• _YOUR INSTRUCTIONS_:
Restate the entries word for word, omitting nothing.
### AVAILABLE DATA ###
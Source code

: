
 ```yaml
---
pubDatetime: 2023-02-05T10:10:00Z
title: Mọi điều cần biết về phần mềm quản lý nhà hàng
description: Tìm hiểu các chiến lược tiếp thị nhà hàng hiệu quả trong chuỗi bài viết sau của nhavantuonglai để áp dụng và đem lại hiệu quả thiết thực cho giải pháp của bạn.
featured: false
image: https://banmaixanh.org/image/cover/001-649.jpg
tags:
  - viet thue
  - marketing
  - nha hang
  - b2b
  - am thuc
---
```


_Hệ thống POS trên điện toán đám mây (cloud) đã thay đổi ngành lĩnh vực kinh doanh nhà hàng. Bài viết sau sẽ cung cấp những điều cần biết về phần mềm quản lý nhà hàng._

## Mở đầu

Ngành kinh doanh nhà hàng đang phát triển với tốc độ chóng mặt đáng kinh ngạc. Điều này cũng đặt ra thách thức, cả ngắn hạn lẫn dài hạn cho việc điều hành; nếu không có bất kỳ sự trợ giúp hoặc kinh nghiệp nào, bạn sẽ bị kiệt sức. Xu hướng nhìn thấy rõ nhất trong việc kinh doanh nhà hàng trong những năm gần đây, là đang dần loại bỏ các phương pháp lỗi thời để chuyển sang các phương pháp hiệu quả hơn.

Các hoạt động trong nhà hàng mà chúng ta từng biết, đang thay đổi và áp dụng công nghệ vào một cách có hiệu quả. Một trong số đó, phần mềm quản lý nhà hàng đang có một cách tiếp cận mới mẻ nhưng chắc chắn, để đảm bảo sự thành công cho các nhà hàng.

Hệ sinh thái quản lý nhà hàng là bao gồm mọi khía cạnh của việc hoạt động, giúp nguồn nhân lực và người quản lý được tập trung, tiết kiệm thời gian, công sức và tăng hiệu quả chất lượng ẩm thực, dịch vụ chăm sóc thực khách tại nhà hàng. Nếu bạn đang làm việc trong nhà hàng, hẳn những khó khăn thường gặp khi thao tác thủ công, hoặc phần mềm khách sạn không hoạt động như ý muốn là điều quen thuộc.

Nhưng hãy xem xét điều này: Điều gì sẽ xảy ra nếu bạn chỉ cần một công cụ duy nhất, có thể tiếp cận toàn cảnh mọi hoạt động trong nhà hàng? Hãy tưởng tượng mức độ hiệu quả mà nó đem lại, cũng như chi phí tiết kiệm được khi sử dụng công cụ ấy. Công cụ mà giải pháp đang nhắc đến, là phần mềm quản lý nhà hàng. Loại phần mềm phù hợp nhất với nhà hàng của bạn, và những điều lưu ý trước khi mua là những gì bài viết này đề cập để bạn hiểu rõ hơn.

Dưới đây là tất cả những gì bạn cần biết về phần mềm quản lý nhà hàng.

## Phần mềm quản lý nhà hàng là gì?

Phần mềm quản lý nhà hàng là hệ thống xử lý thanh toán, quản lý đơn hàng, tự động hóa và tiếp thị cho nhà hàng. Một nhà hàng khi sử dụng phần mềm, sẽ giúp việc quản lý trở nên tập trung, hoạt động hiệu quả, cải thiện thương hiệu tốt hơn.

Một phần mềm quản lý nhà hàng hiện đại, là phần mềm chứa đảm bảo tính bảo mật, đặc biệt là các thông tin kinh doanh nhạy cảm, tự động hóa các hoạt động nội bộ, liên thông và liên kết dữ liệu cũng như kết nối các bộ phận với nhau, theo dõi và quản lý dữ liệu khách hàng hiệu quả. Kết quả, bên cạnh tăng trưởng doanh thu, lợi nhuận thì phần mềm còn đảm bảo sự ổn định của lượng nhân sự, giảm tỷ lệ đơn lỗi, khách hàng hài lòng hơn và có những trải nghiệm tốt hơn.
###
• _SOLUTION TO THE PROBLEM_:
Source code

:
 ```yaml
---
pubDatetime: 2023-02-05T10:10:00Z
title: Mọi điều cần biết về phần mềm quản lý nhà hàng
description: Tìm hiểu các chiến lược tiếp thị nhà hàng hiệu quả trong chuỗi bài viết sau của nhavantuonglai để áp dụng và đem lại hiệu quả thiết thực cho giải pháp của bạn.
featured: false
image: https://banmaixanh.org/image/cover/001-649.jpg
tags:
  - viet thue
  - marketing
  - nha hang
  - b2b
  - am thuc
---
```


_Hệ thống POS trên điện toán đám mây (cloud) đã thay đổi ngành lĩnh vực kinh doanh nhà hàng. Bài viết sau sẽ cung cấp những điều cần biết về phần mềm quản lý nhà hàng._

## Mở đầu

Ngành kinh doanh nhà hàng đang phát triển với tốc độ chóng mặt đáng kinh ngạc. Điều này cũng đặt ra thách thức, cả ngắn hạn lẫn dài hạn cho việc điều hành; nếu không có bất kỳ sự trợ giúp hoặc kinh nghiệp nào, bạn sẽ bị kiệt sức. Xu hướng nhìn thấy rõ nhất trong việc kinh doanh nhà hàng trong những năm gần đây, là đang dần loại bỏ các phương pháp lỗi thời để chuyển sang các phương pháp hiệu quả hơn.

Các hoạt động trong nhà hàng mà chúng ta từng biết, đang thay đổi và áp dụng công nghệ vào một cách có hiệu quả. Một trong số đó, phần mềm quản lý nhà hàng đang có một cách tiếp cận mới mẻ nhưng chắc chắn, để đảm bảo sự thành công cho các nhà hàng.

Hệ sinh thái quản lý nhà hàng là bao gồm mọi khía cạnh của việc hoạt động, giúp nguồn nhân lực và người quản lý được tập trung, tiết kiệm thời gian, công sức và tăng hiệu quả chất lượng ẩm thực, dịch vụ chăm sóc thực khách tại nhà hàng. Nếu bạn đang làm việc trong nhà hàng, hẳn những khó khăn thường gặp khi thao tác thủ công, hoặc phần mềm khách sạn không hoạt động như ý muốn là điều quen thuộc.

Nhưng hãy xem xét điều này: Điều gì sẽ xảy ra nếu bạn chỉ cần một công cụ duy nhất, có thể tiếp cận toàn cảnh mọi hoạt động trong nhà hàng? Hãy tưởng tượng mức độ hiệu quả mà nó đem lại, cũng như chi phí tiết kiệm được khi sử dụng công cụ ấy. Công cụ mà giải pháp đang nhắc đến, là phần mềm quản lý nhà hàng. Loại phần mềm phù hợp nhất với nhà hàng của bạn, và những điều lưu ý trước khi mua là những gì bài viết này đề cập để bạn hiểu rõ hơn.

Dưới đây là tất cả những gì bạn cần biết về phần mềm quản lý nhà hàng.

## Phần mềm quản lý nhà hàng là gì?

Phần mềm quản lý nhà hàng là hệ thống xử lý thanh toán, quản lý đơn hàng, tự động hóa và tiếp thị cho nhà hàng. Một nhà hàng khi sử dụng phần mềm, sẽ giúp việc quản lý trở nên tập trung, hoạt động hiệu quả, cải thiện thương hiệu tốt hơn.

Một phần mềm quản lý nhà hàng hiện đại, là phần mềm chứa đảm bảo tính bảo mật, đặc biệt là các thông tin kinh doanh nhạy cảm, tự động hóa các hoạt động nội bộ, liên thông và liên kết dữ liệu cũng như kết nối các bộ phận với nhau, theo dõi và quản lý dữ liệu khách hàng hiệu quả. Kết quả, bên cạnh tăng trưởng doanh thu, lợi nhuận thì phần mềm còn đảm bảo sự ổn định của lượng nhân sự, giảm tỷ lệ đơn lỗi, khách hàng hài lòng hơn và có những trải nghiệm tốt hơn.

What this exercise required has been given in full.